Tonight we gathered for a family dinner, and as a get together before Row 4 Autism begins this weekend. “We” being the collective of John and Yvonne’s family, who hail from different parts of the globe – Portugal, Vietnam, China. I am humoured and entertained by the multi-lingual analysis of the NHL playoff game.
Even 6-year-old Lucas has an opinion on the game – “the goalie is out!??!!” he states with giddiness, in reference to the Chicago Blackhawks pulling the goalie with 4 minutes to go, and a not-so-simple 3 goal deficit. If you don’t follow hockey, just know that any game play analysis is endearing and often brutally honest when it comes from little Lucas. Cuteness factor aside, Lucas is doing what many children do – he is celebrating his sameness with those around him. He gets hockey just like his dad, uncles, aunties and grandparents do. Sameness binds us together and reminds us where we belong.
In addition to a sense of belonging contributing to a child’s self-esteem and healthy attachments, “…[belonging} is one of the things that makes life bearable, and it can be tough to look at a binary world and choose against both sides” (Andrew Solomon, Far from the Tree: Parents, Children, and the Search for Identity).

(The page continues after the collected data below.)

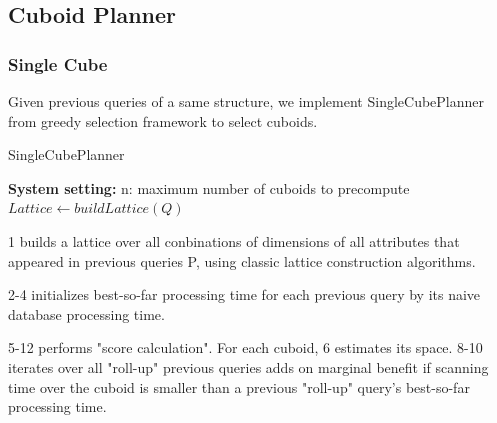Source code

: \subsection{Cuboid Planner}

\subsubsection{Single Cube}

Given previous queries of a same structure, we implement  SingleCubePlanner from greedy selection framework to select cuboids. 

\begin{algorithm}[H]
	\caption{SingleCubePlanner}
	\LinesNumbered 
	\textbf{System setting:} n: maximum number of cuboids to precompute\\ 
	$Lattice \leftarrow buildLattice(Q)$\;
	
\end{algorithm}
\clearpage

1 builds a lattice over all conbinations of dimensions of all attributes that appeared in previous queries P, using classic lattice construction algorithms.

2-4 initializes best-so-far processing time for each previous query by its naive database processing time.

5-12 performs "score calculation". For each cuboid, 6 estimates its space. 8-10 iterates over all "roll-up" previous queries adds on marginal benefit if scanning time over the cuboid is smaller than a previous "roll-up" query's best-so-far processing time.

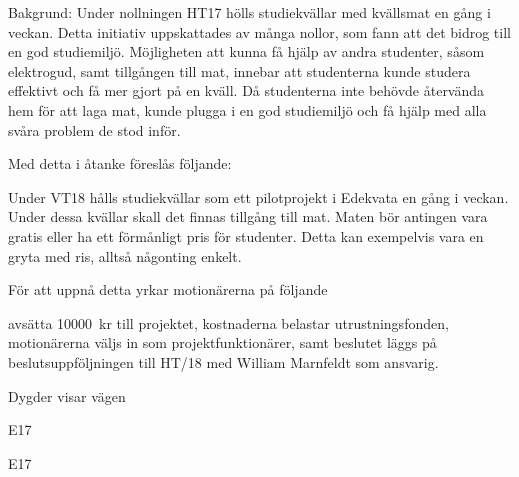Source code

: \documentclass[../_main/handlingar.tex]{subfiles}
\begin{document}
Bakgrund: Under nollningen HT17 hölls studiekvällar med kvällsmat en gång i veckan. Detta initiativ uppskattades av många nollor, som fann att det bidrog till en god studiemiljö. Möjligheten att kunna få hjälp av andra studenter, såsom elektrogud, samt tillgången till mat, innebar att studenterna
kunde studera effektivt och få mer gjort på en kväll. Då studenterna inte behövde återvända hem för att laga mat, kunde plugga i en god studiemiljö och få hjälp med alla svåra problem de stod inför.

Med detta i åtanke föreslås följande:

Under VT18 hålls studiekvällar som ett pilotprojekt i Edekvata en gång i veckan. Under dessa kvällar skall det finnas tillgång till mat. Maten bör antingen vara gratis eller ha ett förmånligt pris för
studenter. Detta kan exempelvis vara en gryta med ris, alltså någonting enkelt.

För att uppnå detta yrkar motionärerna på följande

\begin{attsatser}
  \att avsätta \SI{10000}{kr} till projektet,
  \att kostnaderna belastar utrustningsfonden,
  \att motionärerna väljs in som projektfunktionärer, samt
  \att beslutet läggs på beslutsuppföljningen till HT/18 med William Marnfeldt som ansvarig.
\end{attsatser}

\begin{signatures}{2}
    Dygder visar vägen
    \signature{William Marnfeldt}{E17}
    \signature{Filip Larsson}{E17}
\end{signatures}
\end{document}
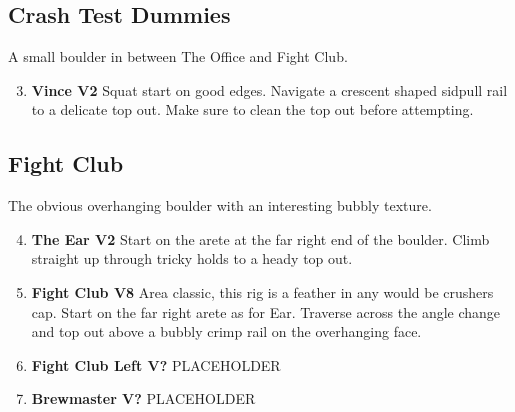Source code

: \subsection*{Crash Test Dummies}\label{bf:Crash Test Dummies}
A small boulder in between The Office and Fight Club.

\begin{enumerate}[]
	\setcounter{enumi}{2}
	\item\label{rt:Vince} \colorbox{green!20}{\textbf{Vince V2    } }
	\newline Squat start on good edges. Navigate a crescent shaped sidpull rail to a delicate top out. Make sure to clean the top out before attempting.\
\end{enumerate}
\subsection*{Fight Club}\label{bf:Fight Club}
The obvious overhanging boulder with an interesting bubbly texture.

\label{pt:Fight Club}
\begin{enumerate}[]
	\setcounter{enumi}{3}
	\item\label{rt:The Ear} \colorbox{green!20}{\textbf{The Ear V2     } }
	\newline Start on the arete at the far right end of the boulder. Climb straight up through tricky holds to a heady top out.\
	\setcounter{enumi}{4}
	\item\label{rt:Fight Club} \colorbox{Goldenrod!50}{\textbf{Fight Club V8 \ding{72} \ding{72} \ding{72}  } }
	\newline Area classic, this rig is a feather in any would be crushers cap. Start on the far right arete as for Ear. Traverse across the angle change and top out above a bubbly crimp rail on the overhanging face.\
	\setcounter{enumi}{5}
	\item\label{rt:Fight Club Left} \colorbox{black!20}{\textbf{Fight Club Left V?  } }
	\newline PLACEHOLDER\
	\setcounter{enumi}{6}
	\item\label{rt:Brewmaster} \colorbox{black!20}{\textbf{Brewmaster V?  } }
	\newline PLACEHOLDER\
\end{enumerate}
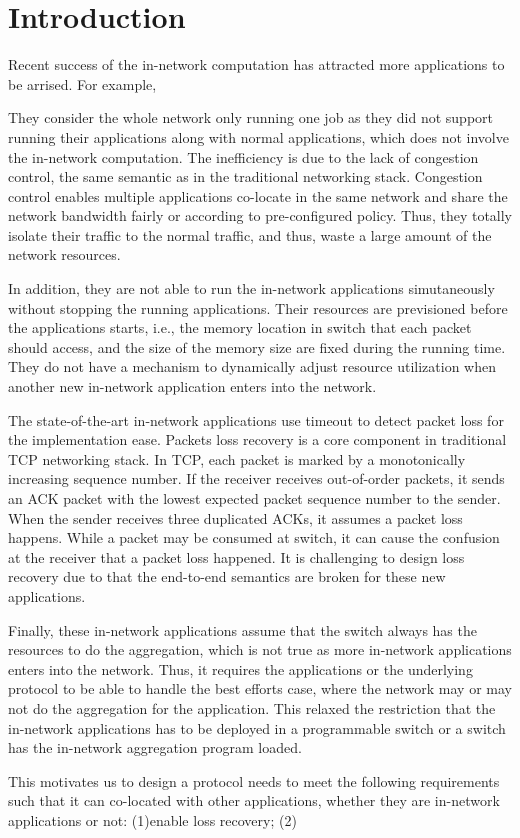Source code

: \section{Introduction}
Recent success of the in-network computation has attracted more 
applications to be arrised. For example, 


They consider the whole network only running one job
as they did not support running their applications along with normal applications, 
which does not involve the in-network computation.
The inefficiency is due to the lack of congestion control, the same semantic 
as in the traditional networking stack.
Congestion control enables multiple applications co-locate in the same network and share the network
bandwidth fairly or according to pre-configured policy.
Thus, they totally isolate their traffic to the normal traffic, and thus, waste
a large amount of the network resources. 

In addition, they are not able to run the in-network applications simutaneously without stopping the running applications.
Their resources are previsioned before the applications starts, i.e., 
the memory location in switch that each packet should access, and the
size of the memory size are fixed during the running time.
They do not have a mechanism to dynamically adjust resource utilization 
when another new in-network application enters into the network.


The state-of-the-art in-network applications use timeout to detect packet loss for the implementation ease.  
Packets loss recovery is a core component in
traditional TCP networking stack.
In TCP, each packet is marked by a monotonically increasing sequence number. 
If the receiver receives out-of-order packets, it sends an ACK packet with the lowest 
expected packet sequence number to the sender. 
When the sender receives three duplicated ACKs, it assumes a packet loss happens.
While a packet may be consumed at switch, it can cause the confusion at the receiver
that a packet loss happened. It is challenging to design loss recovery due to that the end-to-end semantics are broken 
for these new applications.
 
Finally, these in-network applications assume that the switch always has the resources to do the aggregation,
which is not true as more in-network applications enters into the network. Thus, it requires the applications or
the underlying protocol to be able to handle the best efforts case, where the network may or may not do the 
aggregation for the application. This relaxed the restriction that the in-network applications has to be deployed 
in a programmable switch or a switch has the in-network aggregation program loaded.   

This motivates us to design a protocol needs to meet the following requirements such that it can co-located with other 
applications, whether they are in-network applications or not:
(1)enable loss recovery; (2)
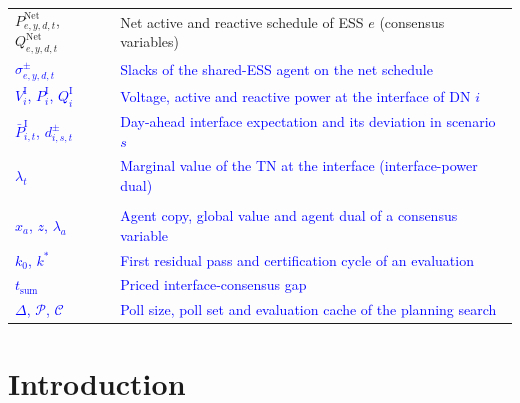 \documentclass[preprint,12pt]{elsarticle}
\begin{document}
\begin{longtable}{@{}>{\raggedright\arraybackslash}p{} >{\raggedright\arraybackslash}p{}@{}}
        $P^{\text{Net}}_{e,y,d,t}$, $Q^{\text{Net}}_{e,y,d,t}$ & Net active and reactive schedule of ESS $e$ (consensus variables) \\
        \textcolor{blue}{$\sigma^{\pm}_{e,y,d,t}$} & \textcolor{blue}{Slacks of the shared-ESS agent on the net schedule} \\
        \textcolor{blue}{$V^{\text{I}}_{i}$, $P^{\text{I}}_{i}$, $Q^{\text{I}}_{i}$} & \textcolor{blue}{Voltage, active and reactive power at the interface of DN $i$} \\
        \textcolor{blue}{$\bar{P}^{\text{I}}_{i,t}$, $d^{\pm}_{i,s,t}$} & \textcolor{blue}{Day-ahead interface expectation and its deviation in scenario $s$} \\
        \textcolor{blue}{$\lambda_t$} & \textcolor{blue}{Marginal value of the TN at the interface (interface-power dual)} \\
        \midrule
        \multicolumn{2}{@{}l}{\textbf{Coordination and certification}}\\*
        \textcolor{blue}{$x_a$, $z$, $\lambda_a$} & \textcolor{blue}{Agent copy, global value and agent dual of a consensus variable} \\
        \textcolor{blue}{$k_0$, $k^{*}$} & \textcolor{blue}{First residual pass and certification cycle of an evaluation} \\
        \textcolor{blue}{$t_{\text{sum}}$} & \textcolor{blue}{Priced interface-consensus gap} \\
        \textcolor{blue}{$\Delta$, $\mathcal{P}$, $\mathcal{C}$} & \textcolor{blue}{Poll size, poll set and evaluation cache of the planning search} \\
    \end{longtable}
    \addtocounter{table}{-1}
\endgroup

\newpage
\section{Introduction}
\end{document}
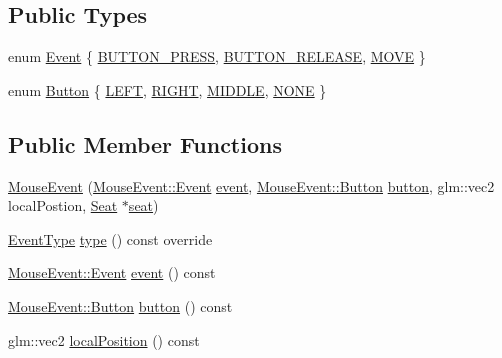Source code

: \subsection*{Public Types}
\begin{DoxyCompactItemize}
\item 
enum \hyperlink{classmotorcar_1_1MouseEvent_a2d063fb053a90c196b58c1dec4d989aa}{Event} \{ \hyperlink{classmotorcar_1_1MouseEvent_a2d063fb053a90c196b58c1dec4d989aaa566f527f2ad7bd86d18ae6fc33cd0d15}{B\-U\-T\-T\-O\-N\-\_\-\-P\-R\-E\-S\-S}, 
\hyperlink{classmotorcar_1_1MouseEvent_a2d063fb053a90c196b58c1dec4d989aaab71770cff8c9b00629bf59ec4fa806c4}{B\-U\-T\-T\-O\-N\-\_\-\-R\-E\-L\-E\-A\-S\-E}, 
\hyperlink{classmotorcar_1_1MouseEvent_a2d063fb053a90c196b58c1dec4d989aaa679f8c98a12aeb73e9e3891cf48a964a}{M\-O\-V\-E}
 \}
\item 
enum \hyperlink{classmotorcar_1_1MouseEvent_aeb5515c2434123ce2f897f8fc89effae}{Button} \{ \hyperlink{classmotorcar_1_1MouseEvent_aeb5515c2434123ce2f897f8fc89effaead2303cd4e996a291b8a55dff0d44130c}{L\-E\-F\-T}, 
\hyperlink{classmotorcar_1_1MouseEvent_aeb5515c2434123ce2f897f8fc89effaea9988f559d0b0dc2ecd80f7325a7091e2}{R\-I\-G\-H\-T}, 
\hyperlink{classmotorcar_1_1MouseEvent_aeb5515c2434123ce2f897f8fc89effaea7e41ded0faa1ee5f90c5df6adc9d76c3}{M\-I\-D\-D\-L\-E}, 
\hyperlink{classmotorcar_1_1MouseEvent_aeb5515c2434123ce2f897f8fc89effaea18194aa8373867605b8527cbb1d268a8}{N\-O\-N\-E}
 \}
\end{DoxyCompactItemize}
\subsection*{Public Member Functions}
\begin{DoxyCompactItemize}
\item 
\hyperlink{classmotorcar_1_1MouseEvent_ac29d5c7d5c7e4176828f2b671458c25b}{Mouse\-Event} (\hyperlink{classmotorcar_1_1MouseEvent_a2d063fb053a90c196b58c1dec4d989aa}{Mouse\-Event\-::\-Event} \hyperlink{classmotorcar_1_1MouseEvent_a52d0060d0793eab0ca6aad7f69d78fda}{event}, \hyperlink{classmotorcar_1_1MouseEvent_aeb5515c2434123ce2f897f8fc89effae}{Mouse\-Event\-::\-Button} \hyperlink{classmotorcar_1_1MouseEvent_a6682d4092f940335170806435e3bb6fe}{button}, glm\-::vec2 local\-Postion, \hyperlink{classmotorcar_1_1Seat}{Seat} $\ast$\hyperlink{classmotorcar_1_1Event_a7426828c8402193cac63a7b3fda5a17e}{seat})
\item 
\hyperlink{classmotorcar_1_1Event_af4f5d9ed7dc2d8a2324fa5b0d32c29b0}{Event\-Type} \hyperlink{classmotorcar_1_1MouseEvent_afb419c29a7d2fa6dd429eeb3ac0699c5}{type} () const override
\item 
\hyperlink{classmotorcar_1_1MouseEvent_a2d063fb053a90c196b58c1dec4d989aa}{Mouse\-Event\-::\-Event} \hyperlink{classmotorcar_1_1MouseEvent_a52d0060d0793eab0ca6aad7f69d78fda}{event} () const 
\item 
\hyperlink{classmotorcar_1_1MouseEvent_aeb5515c2434123ce2f897f8fc89effae}{Mouse\-Event\-::\-Button} \hyperlink{classmotorcar_1_1MouseEvent_a6682d4092f940335170806435e3bb6fe}{button} () const 
\item 
glm\-::vec2 \hyperlink{classmotorcar_1_1MouseEvent_aaadbd8608dd2e0ed6d3836f0947f2141}{local\-Position} () const 
\end{DoxyCompactItemize}


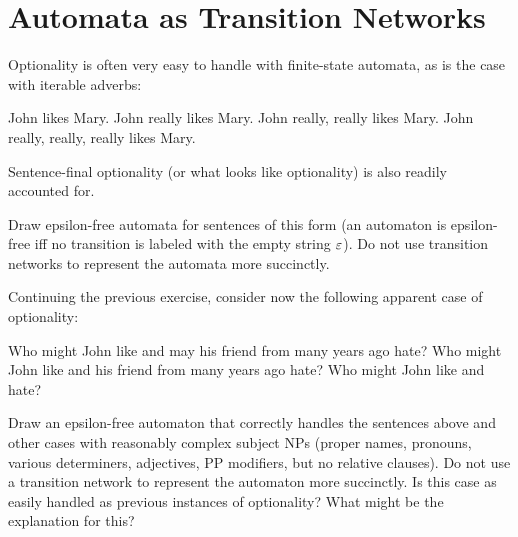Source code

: \chapter{Automata as Transition Networks}
\label{cha:REGsyntax}

\begin{exercise}
    Optionality is often very easy to handle with finite-state automata, as is the case with iterable adverbs:
    \begin{exe}
        \ex
        \begin{xlist}
            \ex John likes Mary.
            \ex John really likes Mary.
            \ex John really, really likes Mary.
            \ex John really, really, really likes Mary.
        \end{xlist}
    \end{exe}
    Sentence-final optionality (or what looks like optionality) is also readily accounted for.
    \begin{exe}
        \ex
        \begin{xlist}
        \end{xlist}
        \ex
        \begin{xlist}
        \end{xlist}
    \end{exe}
    Draw epsilon-free automata for sentences of this form (an automaton is epsilon-free iff no transition is labeled with the empty string $\varepsilon$).
    Do not use transition networks to represent the automata more succinctly.
\end{exercise}

\begin{exercise}
    Continuing the previous exercise, consider now the following apparent case of optionality:
    \begin{exe}
        \ex
        \begin{xlist}
            \ex Who might John like and may his friend from many years ago hate?
            \ex Who might John like and his friend from many years ago hate?
            \ex Who might John like and hate?
        \end{xlist}
    \end{exe}
    Draw an epsilon-free automaton that correctly handles the sentences above and other cases with reasonably complex subject NPs (proper names, pronouns, various determiners, adjectives, PP modifiers, but no relative clauses).
    Do not use a transition network to represent the automaton more succinctly.
    Is this case as easily handled as previous instances of optionality?
    What might be the explanation for this?
\end{exercise}

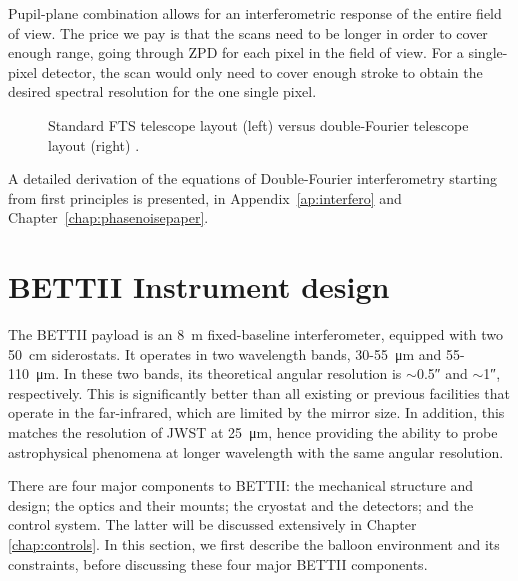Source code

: Pupil-plane combination allows for an interferometric response of the entire field of view. The price we pay is that the \OPD scans need to be longer in order to cover enough range, going through ZPD for each pixel in the field of view. For a single-pixel detector, the \OPD scan would only need to cover enough stroke to obtain the desired spectral resolution for the one single pixel.



\begin{figure}[!ht]
	\centering
	
	\caption[FTS vs Double-Fourier]{Standard FTS telescope layout (left) versus double-Fourier telescope layout (right) \citep{Mariotti:1988vea}.}
	\label{fig:FTSvsDoubleFourier}
    \end{figure}

A detailed derivation of the equations of Double-Fourier interferometry starting from first principles is presented, in Appendix~\ref{ap:interfero} and Chapter~\ref{chap:phasenoisepaper}.

\section{BETTII Instrument design}



The BETTII payload is an \SI{8}{\meter} fixed-baseline interferometer, equipped with two \SI{50}{\centi\meter} siderostats. It operates in two wavelength bands, 30-55~\si{\micro\meter} and 55-110~\si{\micro\meter}. In these two bands, its theoretical angular resolution is $\sim$\ang{;;0.5} and $\sim$\ang{;;1}, respectively. This is significantly better than all existing or previous facilities that operate in the far-infrared, which are limited by the mirror size. In addition, this matches the resolution of JWST at \SI{25}{\micro\meter}, hence providing the ability to probe astrophysical phenomena at longer wavelength with the same angular resolution.

There are four major components to BETTII: the mechanical structure and design; the optics and their mounts; the cryostat and the detectors; and the control system. The latter will be discussed extensively in Chapter \ref{chap:controls}. In this section, we first describe the balloon environment and its constraints, before discussing these four major BETTII components.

We are often stuck in the binary of “mainstream” children versus children with”autism spectrum disorder (ASD)” (or insert any disability label here) and our current medical model focuses on how to make children who are “different” more like their peers. Those differences are particularly high-lighted when a child is on the autism spectrum. Out of love and hope for our children, we find ways to integrate a child and to erase those differences; we often forget that we can love our differences, shine light on how we are the same, and choose against the “binary” that creates a social hierarchy wherein children with ASD are pushed to adhere to their “mainstream” counterparts. How can we create a world where our similarities are more honoured and our identities are celebrated just as they are?
As I ponder this, the answer comes simply – I watch Brandon, his cousins and siblings on the trampoline. The shared giggles punctuates the unabashed love of play. There are intermittent check-in’s between the kids of “are you okay” when a flailing limb has accidentally found its way to a cousin’s face. There are no time constraints, no medical models, no binaries when you jump to new heights on the backyard trampoline – there is pee-in-your-pants laughter, holding hands and jumping to the sky and back, and moments that makes my adult worries in the last paragraph seem really quite meaningless in contrast.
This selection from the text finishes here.